La guerra comercial desatada por el Presidente Trump continúa escalando, mostrando una estrategia agresiva y potencialmente perjudicial para las relaciones internacionales y la economía global. Por segunda vez en la semana, el mandatario ha recurrido a la amenaza de disrupción comercial contra aliados cercanos, una táctica que, si bien busca el compromiso, corre el riesgo de desembocar en conflictos económicos aún mayores. Esta estrategia se produce en un contexto de crecientes tensiones comerciales a nivel mundial, con debates abiertos sobre la necesidad de reformar la Organización Mundial del Comercio (OMC) y de establecer acuerdos bilaterales más favorables.

Según la investigación publicada por The New York Times, el Presidente Trump intensificó su presión sobre la Unión Europea y Canadá, utilizando aranceles punitivos como herramienta de negociación.

El jueves, el Presidente Trump intentó doblegar a la Unión Europea mediante una publicación en redes sociales, donde amenazó con imponer un arancel del 200% al vino y al champán europeos, a menos que el bloque retirara un arancel del 50% al whisky estadounidense. Esta medida fue una respuesta al gravamen europeo sobre el acero y el aluminio estadounidenses, impuesto el miércoles en represalia a los aranceles que Trump había impuesto a estos productos a nivel global. Cabe recordar que la industria del vino europea genera miles de millones de euros anuales y es un sector clave para la economía de países como Francia, Italia y España.
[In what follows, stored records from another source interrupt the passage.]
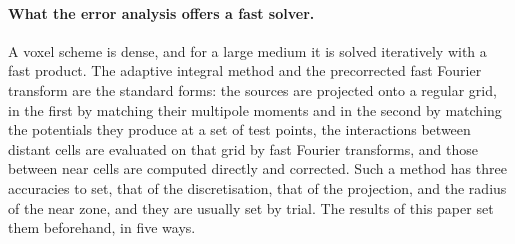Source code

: \documentclass[11pt,a4paper]{article}
\begin{document}
\paragraph{What the error analysis offers a fast solver.} A voxel scheme is dense, and for a large
medium it is solved iteratively with a fast product. The adaptive integral method
\citep{Bleszynski1996} and the precorrected fast Fourier transform \citep{Phillips1997} are the
standard forms: the sources are projected onto a regular grid, in the first by matching their multipole
moments and in the second by matching the potentials they produce at a set of test points, the
interactions between distant cells are evaluated on that grid by fast Fourier transforms, and those
between near cells are computed directly and corrected. Such a method has three accuracies to set, that
of the discretisation, that of the projection, and the radius of the near zone, and they are usually
set by trial. The results of this paper set them beforehand, in five ways.
\end{document}
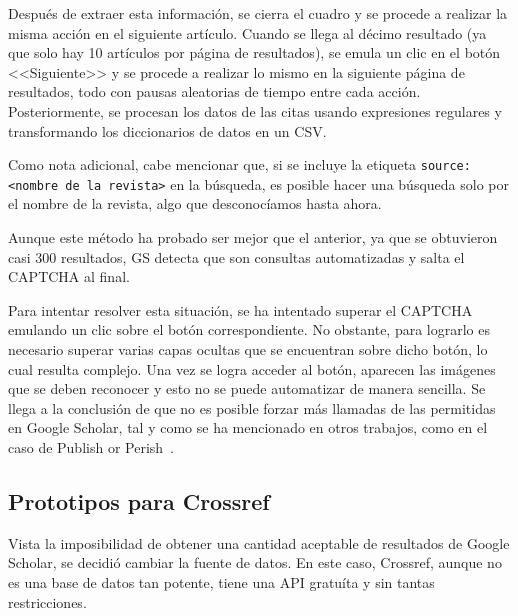 Después de extraer esta información, se cierra el cuadro y se procede a realizar la misma acción en el siguiente artículo. Cuando se llega al décimo resultado (ya que solo hay 10 artículos por página de resultados), se emula un clic en el botón <<Siguiente>> y se procede a realizar lo mismo en la siguiente página de resultados, todo con pausas aleatorias de tiempo entre cada acción. Posteriormente, se procesan los datos de las citas usando expresiones regulares y transformando los diccionarios de datos en un CSV.

Como nota adicional, cabe mencionar que, si se incluye la etiqueta \texttt{source: <nombre de la revista>} en la búsqueda, es posible hacer una búsqueda solo por el nombre de la revista, algo que desconocíamos hasta ahora.

Aunque este método ha probado ser mejor que el anterior, ya que se obtuvieron casi 300 resultados, GS detecta que son consultas automatizadas y salta el CAPTCHA al final.

Para intentar resolver esta situación, se ha intentado superar el CAPTCHA emulando un clic sobre el botón correspondiente. No obstante, para lograrlo es necesario superar varias capas ocultas que se encuentran sobre dicho botón, lo cual resulta complejo. Una vez se logra acceder al botón, aparecen las imágenes que se deben reconocer y esto no se puede automatizar de manera sencilla. Se llega a la conclusión de que no es posible forzar más llamadas de las permitidas en Google Scholar, tal y como se ha mencionado en otros trabajos, como en el caso de Publish or Perish~\cite{harzing2010}.



\subsection{Prototipos para Crossref}

Vista la imposibilidad de obtener una cantidad aceptable de resultados de Google Scholar, se decidió cambiar la fuente de datos. En este caso, Crossref, aunque no es una base de datos tan potente, tiene una API gratuíta y sin tantas restricciones.


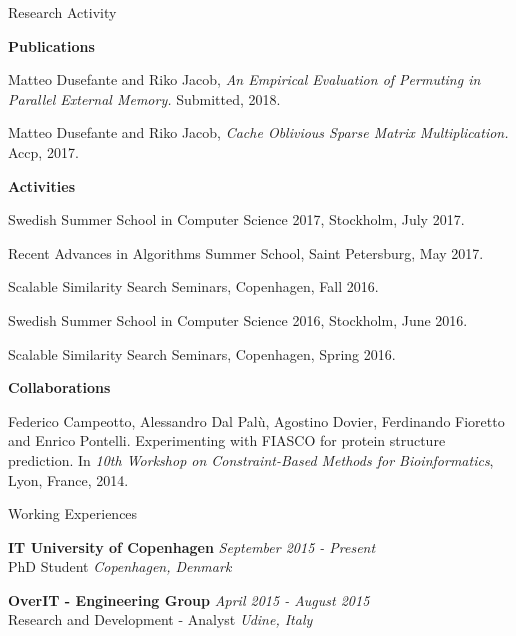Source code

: \documentclass{resume} %
\begin{document}
\begin{rSection}{Research Activity}


{\bf Publications}

Matteo Dusefante and Riko Jacob, \emph{An Empirical Evaluation of Permuting in Parallel External Memory.} Submitted, 2018.

Matteo Dusefante and Riko Jacob, \emph{Cache Oblivious Sparse Matrix Multiplication.} Accp, 2017.

{\bf Activities}

Swedish Summer School in Computer Science 2017, Stockholm, July 2017.

Recent Advances in Algorithms Summer School, Saint Petersburg, May 2017.

Scalable Similarity Search Seminars, Copenhagen, Fall 2016.

Swedish Summer School in Computer Science 2016, Stockholm, June 2016.

Scalable Similarity Search Seminars, Copenhagen, Spring 2016.

{\bf Collaborations}

Federico Campeotto, Alessandro Dal Palù, Agostino Dovier, Ferdinando Fioretto and Enrico Pontelli. Experimenting with FIASCO for protein structure prediction. In \emph{10th Workshop on Constraint-Based Methods for Bioinformatics}, Lyon, France, 2014.


\end{rSection}



\begin{rSection}{Working Experiences}

{\bf IT University of Copenhagen} \hfill {\em September 2015 - Present} \\ 
{ PhD Student} \hfill {\em Copenhagen, Denmark}

{\bf OverIT - Engineering Group} \hfill {\em April 2015 - August 2015} \\ 
{ Research and Development - Analyst} \hfill {\em Udine, Italy} \\

\end{rSection}

\end{document}
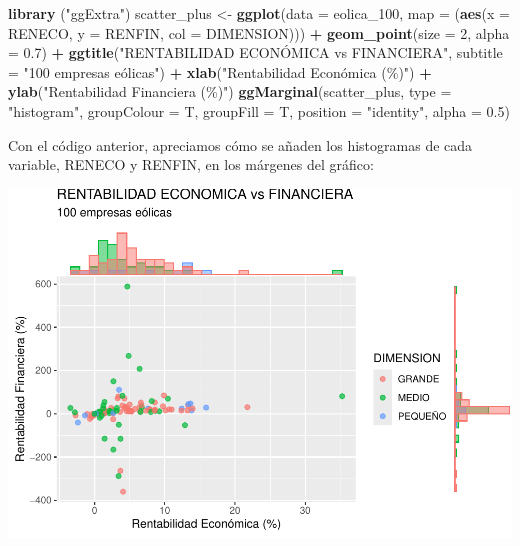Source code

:\documentclass[
]{book}
\newenvironment{Shaded}{\begin{snugshade}}{\end{snugshade}}
\newcommand{\AttributeTok}[1]{\textcolor[rgb]{0.13,0.29,0.53}{#1}}
\newcommand{\DecValTok}[1]{\textcolor[rgb]{0.00,0.00,0.81}{#1}}
\newcommand{\FloatTok}[1]{\textcolor[rgb]{0.00,0.00,0.81}{#1}}
\newcommand{\FunctionTok}[1]{\textcolor[rgb]{0.13,0.29,0.53}{\textbf{#1}}}
\newcommand{\NormalTok}[1]{#1}
\newcommand{\OtherTok}[1]{\textcolor[rgb]{0.56,0.35,0.01}{#1}}
\newcommand{\SpecialCharTok}[1]{\textcolor[rgb]{0.81,0.36,0.00}{\textbf{#1}}}
\newcommand{\StringTok}[1]{\textcolor[rgb]{0.31,0.60,0.02}{#1}}
\let\Oldincludegraphics\includegraphics
\renewcommand{\includegraphics}[2][]{%
  \Oldincludegraphics[#1]{#2}%
}
\begin{document}
\begin{Shaded}
\begin{Highlighting}[]
\FunctionTok{library}\NormalTok{ (}\StringTok{"ggExtra"}\NormalTok{)}
\NormalTok{scatter\_plus }\OtherTok{\textless{}{-}} \FunctionTok{ggplot}\NormalTok{(}\AttributeTok{data =}\NormalTok{ eolica\_100, }\AttributeTok{map =}\NormalTok{ (}\FunctionTok{aes}\NormalTok{(}\AttributeTok{x =}\NormalTok{ RENECO,}
                                                     \AttributeTok{y =}\NormalTok{ RENFIN,}
                                                     \AttributeTok{col =}\NormalTok{ DIMENSION))) }\SpecialCharTok{+}
  \FunctionTok{geom\_point}\NormalTok{(}\AttributeTok{size =} \DecValTok{2}\NormalTok{, }\AttributeTok{alpha =} \FloatTok{0.7}\NormalTok{) }\SpecialCharTok{+}
  \FunctionTok{ggtitle}\NormalTok{(}\StringTok{"RENTABILIDAD ECONÓMICA vs FINANCIERA"}\NormalTok{,}
          \AttributeTok{subtitle =} \StringTok{"100 empresas eólicas"}\NormalTok{) }\SpecialCharTok{+}
  \FunctionTok{xlab}\NormalTok{(}\StringTok{"Rentabilidad Económica (\%)"}\NormalTok{) }\SpecialCharTok{+}
  \FunctionTok{ylab}\NormalTok{(}\StringTok{"Rentabilidad Financiera (\%)"}\NormalTok{)}
\FunctionTok{ggMarginal}\NormalTok{(scatter\_plus, }\AttributeTok{type =} \StringTok{"histogram"}\NormalTok{, }\AttributeTok{groupColour =}\NormalTok{ T,}
           \AttributeTok{groupFill =}\NormalTok{ T, }\AttributeTok{position =} \StringTok{"identity"}\NormalTok{, }\AttributeTok{alpha =} \FloatTok{0.5}\NormalTok{)}
\end{Highlighting}
\end{Shaded}

Con el código anterior, apreciamos cómo se añaden los histogramas de cada variable, RENECO y RENFIN, en los márgenes del gráfico:

\includegraphics{_main_files/figure-latex/unnamed-chunk-121-1.pdf}
\end{document}
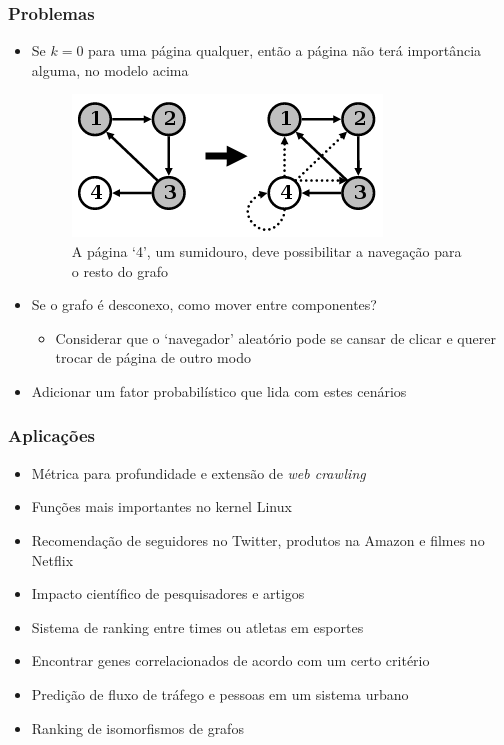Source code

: \documentclass{beamer}
\begin{document}
\begin{frame}
    \frametitle{Problemas}
    \begin{itemize}
        \item Se $k = 0$ para uma página qualquer, então a página não terá
        importância alguma, no modelo acima
        \begin{figure}
            \includegraphics[scale=0.35]{pr_2}
            \caption{\tiny{A página `4', um sumidouro, deve possibilitar a
            navegação para o resto do grafo}}
        \end{figure}
        \item Se o grafo é desconexo, como mover entre componentes?
        \begin{itemize}
            \item Considerar que o `navegador' aleatório pode se cansar de
            clicar e querer trocar de página de outro modo
        \end{itemize}
        \item Adicionar um fator probabilístico que lida com estes cenários
    \end{itemize}
\end{frame}

\begin{frame}
    \frametitle{Aplicações}
    \begin{itemize}
        \item Métrica para profundidade e extensão de \textit{web crawling}
        \item Funções mais importantes no kernel Linux
        \item Recomendação de seguidores no Twitter, produtos na Amazon e
        filmes no Netflix
        \item Impacto científico de pesquisadores e artigos
        \item Sistema de ranking entre times ou atletas em esportes
        \item Encontrar genes correlacionados de acordo com um certo critério
        \item Predição de fluxo de tráfego e pessoas em um sistema urbano
        \item Ranking de isomorfismos de grafos
    \end{itemize}
\end{frame}
\end{document}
Previamente, el martes, Trump había empleado una táctica similar contra Canadá, amenazando con duplicar los aranceles del 25% sobre el acero y el aluminio canadienses. El objetivo era forzar a la provincia de Ontario a eliminar un recargo sobre la electricidad vendida a Estados Unidos, impuesto después de que Trump aplicara otros aranceles a Canadá a principios de mes. Este recargo afectaba directamente a empresas estadounidenses que dependen de la energía canadiense, generando controversia y presión política.

Sin embargo, tras la suspensión del recargo por parte de Ontario, Trump dio marcha atrás con sus amenazas, lo que sugiere una cierta flexibilidad estratégica. No obstante, estas acciones han generado incertidumbre en los mercados y preocupación entre los socios comerciales de Estados Unidos.
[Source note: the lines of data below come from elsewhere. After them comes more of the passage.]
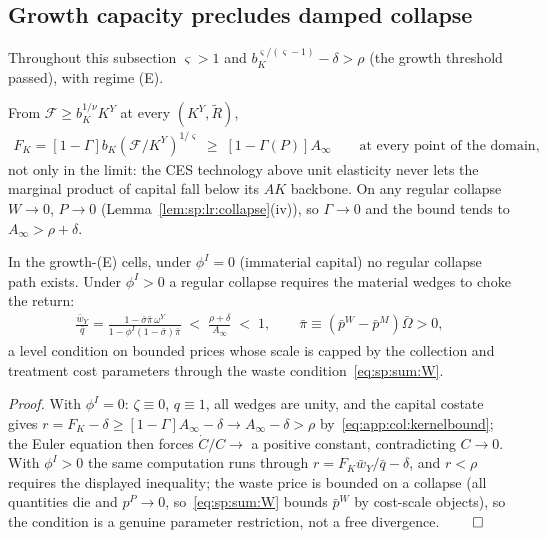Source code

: \subsection{Growth capacity precludes damped collapse}
\label{sec:app:collapse:growthcell}

Throughout this subsection $\varsigma>1$ and $b_K^{\varsigma/\left(\varsigma-1\right)}-\delta>\rho$
(the growth threshold passed), with regime (E).

 From $\mathcal F\ge b_K^{1/\nu}K^Y$ at every
$\left(K^Y,\tilde R\right)$,
\begin{align}
F_K=\left[1-\Gamma\right]b_K\left(\mathcal F/K^Y\right)^{1/\varsigma}
\;\ge\;\left[1-\Gamma\!\left(P\right)\right]A_\infty
\qquad\text{at every point of the domain},
\label{eq:app:col:kernelbound}
\end{align}
not only in the limit: the CES technology above unit elasticity never lets the marginal
product of capital fall below its $AK$ backbone. On any regular collapse $W\to0$, $P\to0$
(Lemma~\ref{lem:sp:lr:collapse}(iv)), so $\Gamma\to0$ and the bound tends to
$A_\infty>\rho+\delta$.

\begin{lemma}\label{lem:app:col:nogrowthcollapse}
In the growth-(E) cells, under $\phi^I=0$ (immaterial capital) no regular collapse path
exists. Under $\phi^I>0$ a regular collapse requires the material wedges to choke the return:
\begin{align}
\frac{\bar w_Y}{\bar q}
=\frac{1-\bar\sigma\bar\pi\,\omega^Y}{1-\phi^I\left(1-\bar\sigma\right)\bar\pi}
\;<\;\frac{\rho+\delta}{A_\infty}\;<\;1,
\qquad
\bar\pi\equiv\left(\bar p^W-\bar p^M\right)\bar\Omega>0,
\label{eq:app:col:wedgechoke}
\end{align}
a level condition on bounded prices whose scale is capped by the collection and treatment
cost parameters through the waste condition~\eqref{eq:sp:sum:W}.
\end{lemma}

\emph{Proof.} With $\phi^I=0$: $\zeta\equiv0$, $q\equiv1$, all wedges are unity, and the
capital costate gives $r=F_K-\delta\ge\left[1-\Gamma\right]A_\infty-\delta\to A_\infty-\delta>\rho$
by~\eqref{eq:app:col:kernelbound}; the Euler equation then forces $\dot C/C\to$ a positive
constant, contradicting $C\to0$. With $\phi^I>0$ the same computation runs through
$r=F_K\bar w_Y/\bar q-\delta$, and $r<\rho$ requires the displayed inequality; the waste
price is bounded on a collapse (all quantities die and $p^P\to0$, so~\eqref{eq:sp:sum:W}
bounds $\bar p^W$ by cost-scale objects), so the condition is a genuine parameter
restriction, not a free divergence. \hfill$\qed$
En las últimas semanas, la administración Trump ha orquestado una serie de aranceles y amenazas arancelarias que han sembrado confusión y tienen el potencial de generar graves consecuencias económicas. Esta actitud beligerante en el ámbito comercial internacional ha sido interpretada por algunos analistas como un intento de renegociar los términos del comercio global en favor de los intereses estadounidenses, aunque a costa de la estabilidad económica mundial. El índice S&P 500, un indicador clave del mercado bursátil estadounidense, experimentó una nueva caída el jueves después de que Trump amenazara a Europa y reafirmara su intención de imponer grandes aranceles. Esta volatilidad subraya la sensibilidad de los mercados a las políticas comerciales del Presidente.
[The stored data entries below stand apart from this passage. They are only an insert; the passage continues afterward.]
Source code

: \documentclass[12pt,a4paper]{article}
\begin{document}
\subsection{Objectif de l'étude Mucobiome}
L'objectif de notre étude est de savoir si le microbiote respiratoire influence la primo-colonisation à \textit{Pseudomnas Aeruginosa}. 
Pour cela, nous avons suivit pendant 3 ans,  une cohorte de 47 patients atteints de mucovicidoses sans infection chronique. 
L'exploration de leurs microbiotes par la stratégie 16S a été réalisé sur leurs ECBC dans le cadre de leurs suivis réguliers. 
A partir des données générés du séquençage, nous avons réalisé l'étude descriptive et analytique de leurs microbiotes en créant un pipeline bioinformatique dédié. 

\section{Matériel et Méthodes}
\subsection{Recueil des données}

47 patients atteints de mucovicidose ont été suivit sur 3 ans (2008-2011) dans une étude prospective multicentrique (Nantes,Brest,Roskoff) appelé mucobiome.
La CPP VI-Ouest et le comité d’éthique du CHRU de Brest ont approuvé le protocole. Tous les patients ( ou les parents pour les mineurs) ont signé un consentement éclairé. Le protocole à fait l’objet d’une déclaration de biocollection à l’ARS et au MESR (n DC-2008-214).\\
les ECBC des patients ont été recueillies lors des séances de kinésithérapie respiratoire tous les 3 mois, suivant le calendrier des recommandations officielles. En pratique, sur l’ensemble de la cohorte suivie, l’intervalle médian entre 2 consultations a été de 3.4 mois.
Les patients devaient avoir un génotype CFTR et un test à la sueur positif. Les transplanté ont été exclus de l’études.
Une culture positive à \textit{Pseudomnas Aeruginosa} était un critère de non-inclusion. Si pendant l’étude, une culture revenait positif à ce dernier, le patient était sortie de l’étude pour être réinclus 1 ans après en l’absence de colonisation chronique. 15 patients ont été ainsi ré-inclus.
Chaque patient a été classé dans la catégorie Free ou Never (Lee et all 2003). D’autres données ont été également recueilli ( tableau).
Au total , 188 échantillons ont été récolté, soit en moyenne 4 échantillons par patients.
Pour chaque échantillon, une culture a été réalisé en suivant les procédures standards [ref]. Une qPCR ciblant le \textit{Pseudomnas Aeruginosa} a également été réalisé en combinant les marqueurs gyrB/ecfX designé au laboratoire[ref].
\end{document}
Cuando se le preguntó si cedería ante Canadá, país que envió una delegación a Estados Unidos el jueves para intentar calmar las tensiones comerciales, Trump declaró: “No voy a ceder en absoluto”. Esta firmeza, aunque percibida por algunos como una señal de determinación, ha generado inquietud entre quienes temen que la escalada de la guerra comercial pueda tener consecuencias devastadoras para la economía global y las relaciones internacionales.